- Work order
Check each line of the listing below for the string "krantenartikels", then give only the number of lines where it occurs.

- Material for the task
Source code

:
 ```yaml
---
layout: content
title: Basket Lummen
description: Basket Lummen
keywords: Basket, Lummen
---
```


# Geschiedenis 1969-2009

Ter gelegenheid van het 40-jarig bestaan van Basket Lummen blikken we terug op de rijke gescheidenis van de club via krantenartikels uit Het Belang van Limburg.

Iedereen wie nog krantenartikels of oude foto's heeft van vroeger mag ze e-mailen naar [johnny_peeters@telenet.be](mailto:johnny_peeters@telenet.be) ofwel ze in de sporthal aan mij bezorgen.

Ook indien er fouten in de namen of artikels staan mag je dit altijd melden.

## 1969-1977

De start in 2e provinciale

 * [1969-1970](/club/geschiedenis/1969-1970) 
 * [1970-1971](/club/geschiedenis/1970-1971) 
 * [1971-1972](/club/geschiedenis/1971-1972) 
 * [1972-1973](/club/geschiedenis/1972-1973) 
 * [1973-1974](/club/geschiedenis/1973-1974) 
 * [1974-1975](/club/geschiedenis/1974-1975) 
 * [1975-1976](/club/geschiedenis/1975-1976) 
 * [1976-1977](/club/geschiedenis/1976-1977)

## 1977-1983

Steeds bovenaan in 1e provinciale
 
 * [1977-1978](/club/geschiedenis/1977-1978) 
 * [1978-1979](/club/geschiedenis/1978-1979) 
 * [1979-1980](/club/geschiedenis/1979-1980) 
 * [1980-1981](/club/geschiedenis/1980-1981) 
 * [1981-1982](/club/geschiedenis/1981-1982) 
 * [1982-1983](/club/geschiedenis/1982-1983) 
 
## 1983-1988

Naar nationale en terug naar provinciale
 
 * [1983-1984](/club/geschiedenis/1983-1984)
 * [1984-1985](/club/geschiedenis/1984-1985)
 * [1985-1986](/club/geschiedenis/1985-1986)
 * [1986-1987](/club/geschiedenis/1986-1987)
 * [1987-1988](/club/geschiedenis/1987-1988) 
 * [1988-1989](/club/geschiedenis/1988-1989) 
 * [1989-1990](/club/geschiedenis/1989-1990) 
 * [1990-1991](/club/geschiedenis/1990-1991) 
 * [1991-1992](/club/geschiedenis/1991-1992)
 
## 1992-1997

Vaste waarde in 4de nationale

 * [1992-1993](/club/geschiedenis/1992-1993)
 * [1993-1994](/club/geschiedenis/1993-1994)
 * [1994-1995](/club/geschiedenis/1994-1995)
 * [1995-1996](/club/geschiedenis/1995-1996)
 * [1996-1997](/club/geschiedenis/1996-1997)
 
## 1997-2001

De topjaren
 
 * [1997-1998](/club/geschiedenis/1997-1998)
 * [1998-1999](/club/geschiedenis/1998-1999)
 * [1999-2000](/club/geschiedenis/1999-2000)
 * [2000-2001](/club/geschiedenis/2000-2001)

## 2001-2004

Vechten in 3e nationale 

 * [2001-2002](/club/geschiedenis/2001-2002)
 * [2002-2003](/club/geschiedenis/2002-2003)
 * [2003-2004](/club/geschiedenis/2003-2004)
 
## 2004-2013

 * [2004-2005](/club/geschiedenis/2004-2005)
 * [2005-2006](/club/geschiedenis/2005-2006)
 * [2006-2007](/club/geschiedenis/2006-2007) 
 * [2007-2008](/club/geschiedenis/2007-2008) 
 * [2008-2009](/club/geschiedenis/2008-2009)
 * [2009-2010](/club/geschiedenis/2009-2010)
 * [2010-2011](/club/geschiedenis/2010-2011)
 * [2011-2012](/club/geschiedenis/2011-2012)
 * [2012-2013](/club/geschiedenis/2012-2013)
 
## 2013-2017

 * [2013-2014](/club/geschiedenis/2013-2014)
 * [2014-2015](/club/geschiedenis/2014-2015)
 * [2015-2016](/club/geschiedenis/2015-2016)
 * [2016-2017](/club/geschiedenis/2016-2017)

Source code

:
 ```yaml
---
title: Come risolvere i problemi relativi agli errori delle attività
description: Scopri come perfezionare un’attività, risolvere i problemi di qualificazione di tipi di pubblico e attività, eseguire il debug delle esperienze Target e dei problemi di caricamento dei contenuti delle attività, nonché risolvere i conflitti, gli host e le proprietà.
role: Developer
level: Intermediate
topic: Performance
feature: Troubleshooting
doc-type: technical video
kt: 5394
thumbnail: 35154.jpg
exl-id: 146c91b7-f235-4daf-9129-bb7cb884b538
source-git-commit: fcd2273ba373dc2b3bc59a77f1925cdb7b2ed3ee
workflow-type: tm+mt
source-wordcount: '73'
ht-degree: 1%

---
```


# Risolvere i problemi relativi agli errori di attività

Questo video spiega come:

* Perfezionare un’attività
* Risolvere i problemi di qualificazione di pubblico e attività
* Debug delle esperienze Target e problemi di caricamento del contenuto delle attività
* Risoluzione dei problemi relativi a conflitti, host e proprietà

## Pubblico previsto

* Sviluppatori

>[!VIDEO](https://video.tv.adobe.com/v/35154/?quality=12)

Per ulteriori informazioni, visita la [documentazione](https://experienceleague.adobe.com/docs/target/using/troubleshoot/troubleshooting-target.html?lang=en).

- Expected output
2